BACKGROUND:de The loss of a normal airway is devastating. Attempts to replace large airways have met with serious problems. Prerequisites for using a tissue-engineered replacement are a suitable matrix, cells, ideal mechanical properties, and the absence of antigenicity. We aimed to bioengineer and tubular tracheal matrices, using a tissue-engineering protocol, and to assess the application of this technology in a patient with end-stage recipient airway disease. METHODS: We removed cells and MHC antigens from a human donor trachea, which was then readily colonised by properties, epithelial cells and mesenchymal stem-cell-derived chondrocytes that had been cultured from cells taken from the recipient (a 30-year old woman serious with end-stage bronchomalacia). This graft was then used to replace the recipient's left main bronchus. FINDINGS: The graft immediately provided airways the recipient with a functional airway, improved her quality of life, and had a normal appearance and mechanical properties at using 4 months.

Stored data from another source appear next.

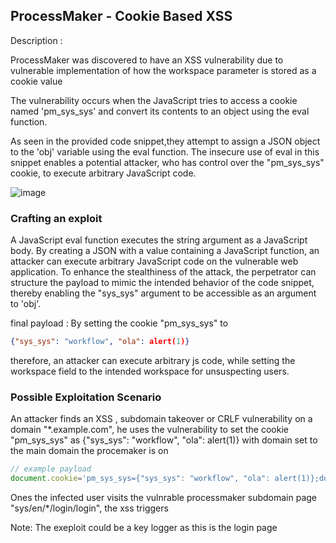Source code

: ## ProcessMaker - Cookie Based XSS 

Description :

ProcessMaker  was discovered to have an XSS vulnerability due to vulnerable implementation of how the workspace parameter is stored as a cookie value 


The vulnerability occurs when the JavaScript tries to access a cookie named 'pm_sys_sys' and convert its contents to an object using the eval function.

As seen in the provided code snippet,they attempt to assign a JSON object to the 'obj' variable using the eval function. The insecure use of eval in this snippet enables a potential attacker, who has control over the "pm_sys_sys" cookie, to execute arbitrary JavaScript code.


![image](https://github.com/proflamyt/300days-of-hacking/assets/53262578/309ee307-bccf-4586-8dcf-1fe007220c09)


### Crafting an exploit 
A JavaScript eval function executes the string argument as a JavaScript body. By creating a JSON with a value containing a JavaScript function, an attacker can execute arbitrary JavaScript code on the vulnerable web application. To enhance the stealthiness of the attack, the perpetrator can structure the payload to mimic the intended behavior of the code snippet, thereby enabling the "sys_sys" argument to be accessible as an argument to 'obj'.

final payload : 
By setting the cookie "pm_sys_sys" to 

```json
{"sys_sys": "workflow", "ola": alert(1)}
```

therefore, an attacker can execute arbitrary js code, while setting the workspace field to the intended workspace for unsuspecting users.



### Possible Exploitation Scenario

An attacker finds an XSS , subdomain takeover or CRLF vulnerability on a domain "*.example.com", he uses the vulnerability to set the cookie "pm_sys_sys" as {"sys_sys": "workflow", "ola": alert(1)} 
with domain set to the main domain the procemaker is on 


```javascript
// example payload
document.cookie='pm_sys_sys={"sys_sys": "workflow", "ola": alert(1)};domain=example.com;path=/;expires=2070-01-01'
```
Ones the infected user visits the vulnrable processmaker subdomain page "sys/en/*/login/login", the xss triggers 

Note: The exeploit could be a key logger as this is the login page
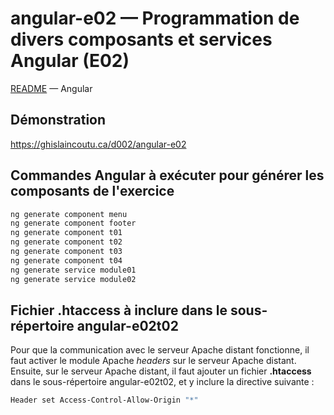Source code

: # angular-e02 &mdash; Programmation de divers composants et services Angular (E02)
[README](../README.md) &mdash; Angular

## Démonstration
https://ghislaincoutu.ca/d002/angular-e02

## Commandes Angular à exécuter pour générer les composants de l'exercice
```sh
ng generate component menu
ng generate component footer
ng generate component t01
ng generate component t02
ng generate component t03
ng generate component t04
ng generate service module01
ng generate service module02
```

## Fichier .htaccess à inclure dans le sous-répertoire angular-e02t02
Pour que la communication avec le serveur Apache distant fonctionne, il faut activer le module Apache _headers_ sur le serveur Apache distant. Ensuite, sur le serveur Apache distant, il faut ajouter un fichier **.htaccess** dans le sous-répertoire angular-e02t02, et y inclure la directive suivante :
```sh
Header set Access-Control-Allow-Origin "*"
```
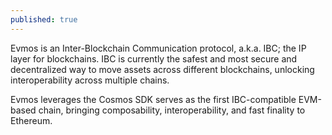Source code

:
 ```yaml
---
published: true
---
```

Evmos is an Inter-Blockchain Communication protocol, a.k.a. IBC; the IP layer for blockchains. IBC is currently the safest and most secure and decentralized way to move assets across different blockchains, unlocking interoperability across multiple chains.

Evmos leverages the Cosmos SDK serves as the first IBC-compatible EVM-based chain, bringing composability, interoperability, and fast finality to Ethereum.

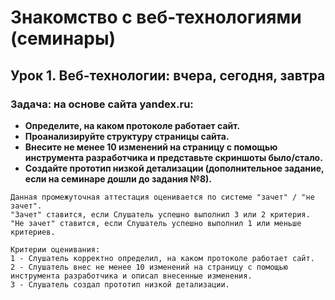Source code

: # Знакомство с веб-технологиями (семинары)

## Урок 1. Веб-технологии: вчера, сегодня, завтра

### **Задача: на основе сайта yandex.ru:**
- **Определите, на каком протоколе работает сайт.**
- **Проанализируйте структуру страницы сайта.**
- **Внесите не менее 10 изменений на страницу с помощью инструмента разработчика и представьте скриншоты было/стало.**
- **Создайте прототип низкой детализации (дополнительное задание, если на семинаре дошли до задания №8).**
```
Данная промежуточная аттестация оценивается по системе "зачет" / "не зачет".
"Зачет" ставится, если Слушатель успешно выполнил 3 или 2 критерия.
"Не зачет" ставится, если Слушатель успешно выполнил 1 или меньше критериев.

Критерии оценивания:
1 - Слушатель корректно определил, на каком протоколе работает сайт.
2 - Слушатель внес не менее 10 изменений на страницу с помощью инструмента разработчика и описал внесенные изменения.
3 - Слушатель создал прототип низкой детализации.
```
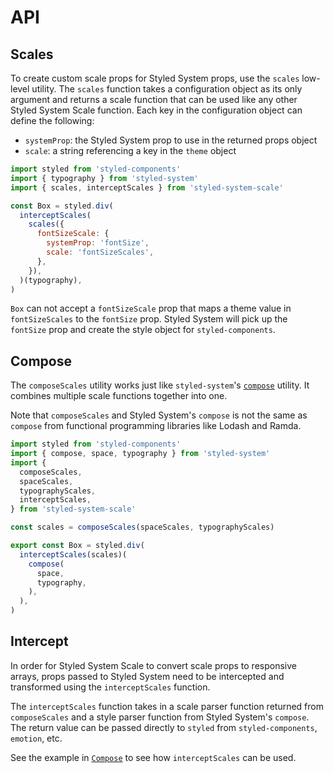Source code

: # API

## Scales

To create custom scale props for Styled System props, use the `scales` low-level
utility. The `scales` function takes a configuration object as its only argument
and returns a scale function that can be used like any other Styled System Scale
function. Each key in the configuration object can define the following:

- `systemProp`: the Styled System prop to use in the returned props object
- `scale`: a string referencing a key in the `theme` object

```js
import styled from 'styled-components'
import { typography } from 'styled-system'
import { scales, interceptScales } from 'styled-system-scale'

const Box = styled.div(
  interceptScales(
    scales({
      fontSizeScale: {
        systemProp: 'fontSize',
        scale: 'fontSizeScales',
      },
    }),
  )(typography),
)
```

`Box` can not accept a `fontSizeScale` prop that maps a theme value in
`fontSizeScales` to the `fontSize` prop. Styled System will pick up the
`fontSize` prop and create the style object for `styled-components`.

## Compose

The `composeScales` utility works just like `styled-system`'s
[`compose`][styled-system-compose] utility. It combines multiple scale functions
together into one.

Note that `composeScales` and Styled System's `compose` is not the same as
`compose` from functional programming libraries like Lodash and Ramda.

```js
import styled from 'styled-components'
import { compose, space, typography } from 'styled-system'
import {
  composeScales,
  spaceScales,
  typographyScales,
  interceptScales,
} from 'styled-system-scale'

const scales = composeScales(spaceScales, typographyScales)

export const Box = styled.div(
  interceptScales(scales)(
    compose(
      space,
      typography,
    ),
  ),
)
```

## Intercept

In order for Styled System Scale to convert scale props to responsive arrays,
props passed to Styled System need to be intercepted and transformed using the
`interceptScales` function.

The `interceptScales` function takes in a scale parser function returned from
`composeScales` and a style parser function from Styled System's `compose`. The
return value can be passed directly to `styled` from `styled-components`,
`emotion`, etc.

See the example in [`Compose`](#compose) to see how `interceptScales` can be
used.

[styled-system-compose]: https://styled-system.com/api#compose

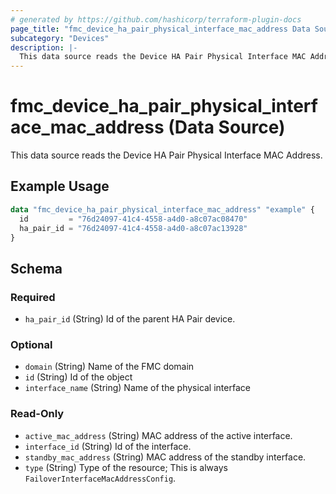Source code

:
 ```yaml
---
# generated by https://github.com/hashicorp/terraform-plugin-docs
page_title: "fmc_device_ha_pair_physical_interface_mac_address Data Source - terraform-provider-fmc"
subcategory: "Devices"
description: |-
  This data source reads the Device HA Pair Physical Interface MAC Address.
---
```


# fmc_device_ha_pair_physical_interface_mac_address (Data Source)

This data source reads the Device HA Pair Physical Interface MAC Address.

## Example Usage

```terraform
data "fmc_device_ha_pair_physical_interface_mac_address" "example" {
  id         = "76d24097-41c4-4558-a4d0-a8c07ac08470"
  ha_pair_id = "76d24097-41c4-4558-a4d0-a8c07ac13928"
}
```

<!-- schema generated by tfplugindocs -->
## Schema

### Required

- `ha_pair_id` (String) Id of the parent HA Pair device.

### Optional

- `domain` (String) Name of the FMC domain
- `id` (String) Id of the object
- `interface_name` (String) Name of the physical interface

### Read-Only

- `active_mac_address` (String) MAC address of the active interface.
- `interface_id` (String) Id of the interface.
- `standby_mac_address` (String) MAC address of the standby interface.
- `type` (String) Type of the resource; This is always `FailoverInterfaceMacAddressConfig`.
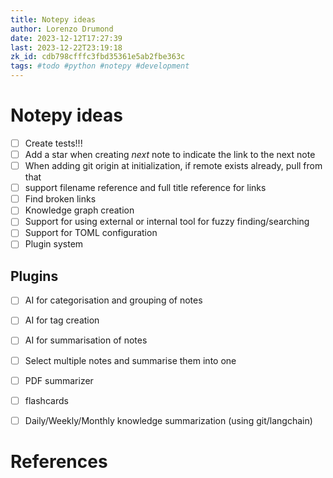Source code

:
 ```yaml
---
title: Notepy ideas
author: Lorenzo Drumond
date: 2023-12-12T17:27:39
last: 2023-12-22T23:19:18
zk_id: cdb798cfffc3fbd35361e5ab2fbe363c
tags: #todo #python #notepy #development
---
```



# Notepy ideas

- [ ] Create tests!!!
- [ ] Add a star when creating _next_ note to indicate the link to the next note
- [ ] When adding git origin at initialization, if remote exists already, pull from that
- [ ] support filename reference and full title reference for links
- [ ] Find broken links
- [ ] Knowledge graph creation
- [ ] Support for using external or internal tool for fuzzy finding/searching
- [ ] Support for TOML configuration
- [ ] Plugin system

## Plugins
- [ ] AI for categorisation and grouping of notes
- [ ] AI for tag creation
- [ ] AI for summarisation of notes
- [ ] Select multiple notes and summarise them into one
- [ ] PDF summarizer
- [ ] flashcards
- [ ] Daily/Weekly/Monthly knowledge summarization (using git/langchain)


# References
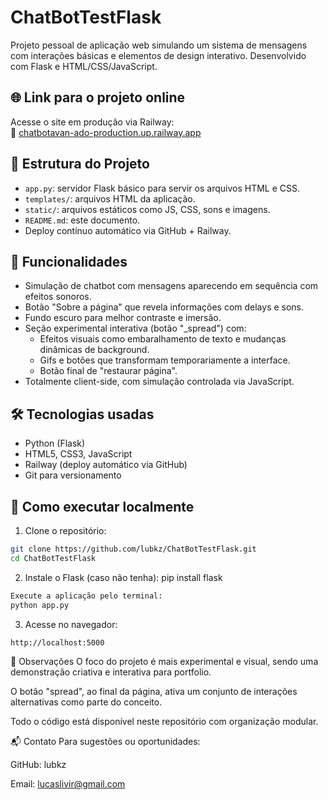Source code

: # ChatBotTestFlask

Projeto pessoal de aplicação web simulando um sistema de mensagens com interações básicas e elementos de design interativo. Desenvolvido com Flask e HTML/CSS/JavaScript.

## 🌐 Link para o projeto online

Acesse o site em produção via Railway:  
🔗 [chatbotavan-ado-production.up.railway.app](https://chatbotavan-ado-production.up.railway.app)

## 📁 Estrutura do Projeto

- `app.py`: servidor Flask básico para servir os arquivos HTML e CSS.
- `templates/`: arquivos HTML da aplicação.
- `static/`: arquivos estáticos como JS, CSS, sons e imagens.
- `README.md`: este documento.
- Deploy contínuo automático via GitHub + Railway.

## 🧠 Funcionalidades

- Simulação de chatbot com mensagens aparecendo em sequência com efeitos sonoros.
- Botão "Sobre a página" que revela informações com delays e sons.
- Fundo escuro para melhor contraste e imersão.
- Seção experimental interativa (botão "_spread") com:
  - Efeitos visuais como embaralhamento de texto e mudanças dinâmicas de background.
  - Gifs e botões que transformam temporariamente a interface.
  - Botão final de "restaurar página".
- Totalmente client-side, com simulação controlada via JavaScript.

## 🛠️ Tecnologias usadas

- Python (Flask)
- HTML5, CSS3, JavaScript
- Railway (deploy automático via GitHub)
- Git para versionamento

## 🚀 Como executar localmente

1. Clone o repositório:

```bash
git clone https://github.com/lubkz/ChatBotTestFlask.git
cd ChatBotTestFlask
```

2. Instale o Flask (caso não tenha):
pip install flask

```bash
Execute a aplicação pelo terminal:
python app.py
```
3. Acesse no navegador:

```bash
http://localhost:5000
```

👀 Observações
O foco do projeto é mais experimental e visual, sendo uma demonstração criativa e interativa para portfolio.

O botão "spread", ao final da página, ativa um conjunto de interações alternativas como parte do conceito.

Todo o código está disponível neste repositório com organização modular.

📬 Contato
Para sugestões ou oportunidades:

GitHub: lubkz

Email: lucaslivir@gmail.com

The patient had no anti-donor antibodies and was not on immunosuppressive drugs. INTERPRETATION: The results show that we on can produce a cellular, tissue-engineered airway with mechanical properties that allow normal functioning, and which is free from the risks We of rejection. The findings suggest that autologous cells combined with appropriate biomaterials might provide successful treatment for patients with serious provide clinical disorders. FUNDING: Ministerio de Sanidad y Consumo, Instituto de Salud Carlos III, Fondo de Investigación Sanitaria, Spain; Charles Courtenay-Cowlin BACKGROUND: Fund, University of Bristol; UK Arthritis Research Campaign; and the James Tudor Foundation.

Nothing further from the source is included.